Picture1. The advantages of csv document
Important Components in this library
Implementation of Csv file object
CsvFile Object
The CsvFile object instance stands for a CSV file in the file system. Create a csv file object in your code just easy:
Dim CsvFile As Microsoft.VisualBasic.DataVisualization.DocumentFormat.Csv.File = Microsoft.VisualBasic.DataVisualization.DocumentFormat.Csv.File.Load(Path:=CsvPath)
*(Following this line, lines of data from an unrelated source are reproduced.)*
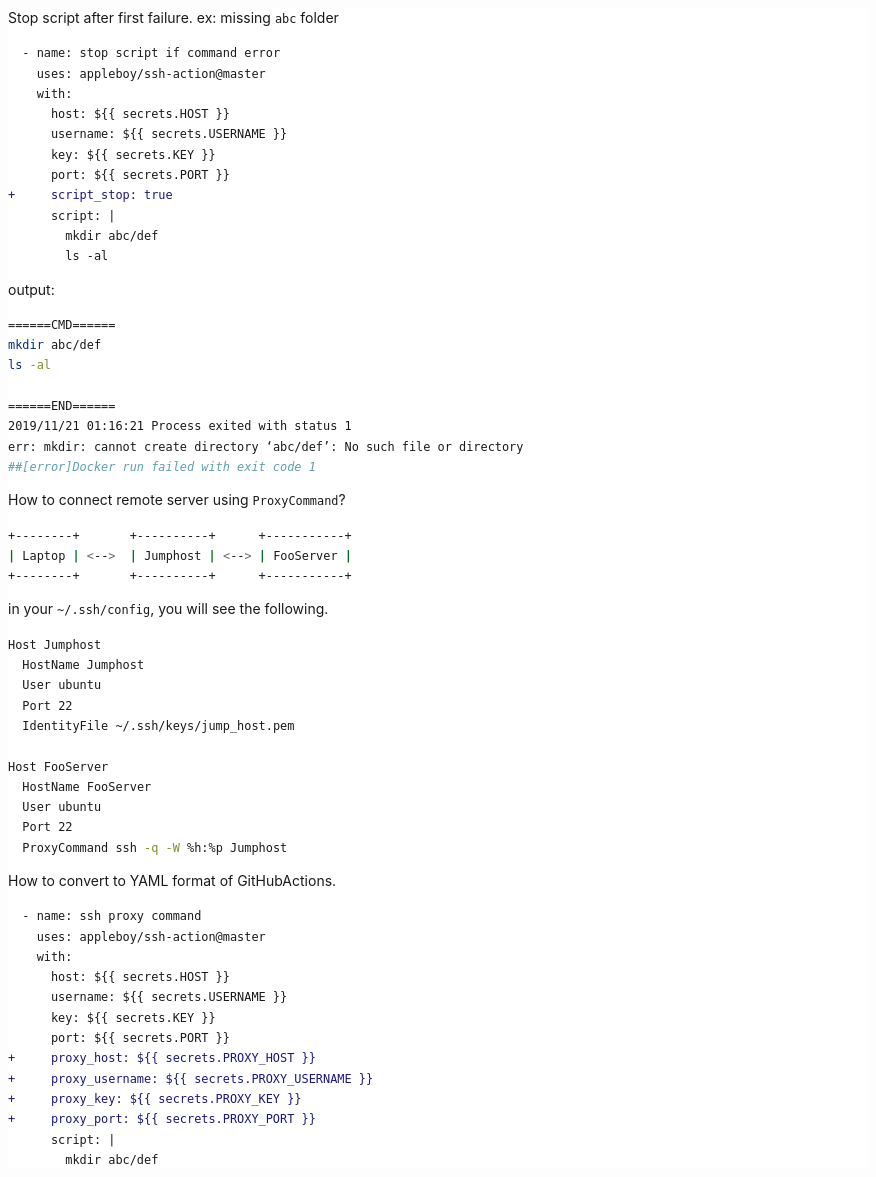 Stop script after first failure. ex: missing `abc` folder

```diff
  - name: stop script if command error
    uses: appleboy/ssh-action@master
    with:
      host: ${{ secrets.HOST }}
      username: ${{ secrets.USERNAME }}
      key: ${{ secrets.KEY }}
      port: ${{ secrets.PORT }}
+     script_stop: true
      script: |
        mkdir abc/def
        ls -al
```

output:

```sh
======CMD======
mkdir abc/def
ls -al

======END======
2019/11/21 01:16:21 Process exited with status 1
err: mkdir: cannot create directory ‘abc/def’: No such file or directory
##[error]Docker run failed with exit code 1
```

How to connect remote server using `ProxyCommand`?

```bash
+--------+       +----------+      +-----------+
| Laptop | <-->  | Jumphost | <--> | FooServer |
+--------+       +----------+      +-----------+
```

in your `~/.ssh/config`, you will see the following.

```bash
Host Jumphost
  HostName Jumphost
  User ubuntu
  Port 22
  IdentityFile ~/.ssh/keys/jump_host.pem

Host FooServer
  HostName FooServer
  User ubuntu
  Port 22
  ProxyCommand ssh -q -W %h:%p Jumphost
```

How to convert to YAML format of GitHubActions.

```diff
  - name: ssh proxy command
    uses: appleboy/ssh-action@master
    with:
      host: ${{ secrets.HOST }}
      username: ${{ secrets.USERNAME }}
      key: ${{ secrets.KEY }}
      port: ${{ secrets.PORT }}
+     proxy_host: ${{ secrets.PROXY_HOST }}
+     proxy_username: ${{ secrets.PROXY_USERNAME }}
+     proxy_key: ${{ secrets.PROXY_KEY }}
+     proxy_port: ${{ secrets.PROXY_PORT }}
      script: |
        mkdir abc/def
```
The Load function in the Csv.File class define shows below:
Public Shared Function Load(Path As String, Optional encoding As System.Text.Encoding = Nothing) As File If encoding Is Nothing Then encoding = System.Text.Encoding.Default End If Dim Csv = CType(System.IO.File.ReadAllLines(Path, encoding:=encoding), File) Csv.File = Path Return Csv End Function
The save method for save the data in the csv object into the filesystem.
''' <summary>
'''
''' </summary>
''' <param name="Path"></param>
''' <param name="LazySaved">Optional, this is for the consideration of performance and memory consumption.
''' When a data file is very large, then you may encounter a out of memory exception on a 32 bit platform,
''' then you should set this parameter to True to avoid this problem. Defualt is False for have a better
''' performance.
''' (当估计到文件的数据量很大的时候,请使用本参数,以避免内存溢出致使应用程序崩溃,默认为False,不开启缓存)
''' </param>
''' <remarks>当目标保存路径不存在的时候,会自动创建文件夹</remarks>
Public Sub Save(Optional Path As String = "", Optional LazySaved As Boolean = False, Optional encoding As System.Text.Encoding = Nothing)
There is an encoding optional parameter; this is for the consideration of avoid the messy code for Chinese character on different operation system, as an example is that Windows is using ANSI as default but the LINUX is using Unicode as default.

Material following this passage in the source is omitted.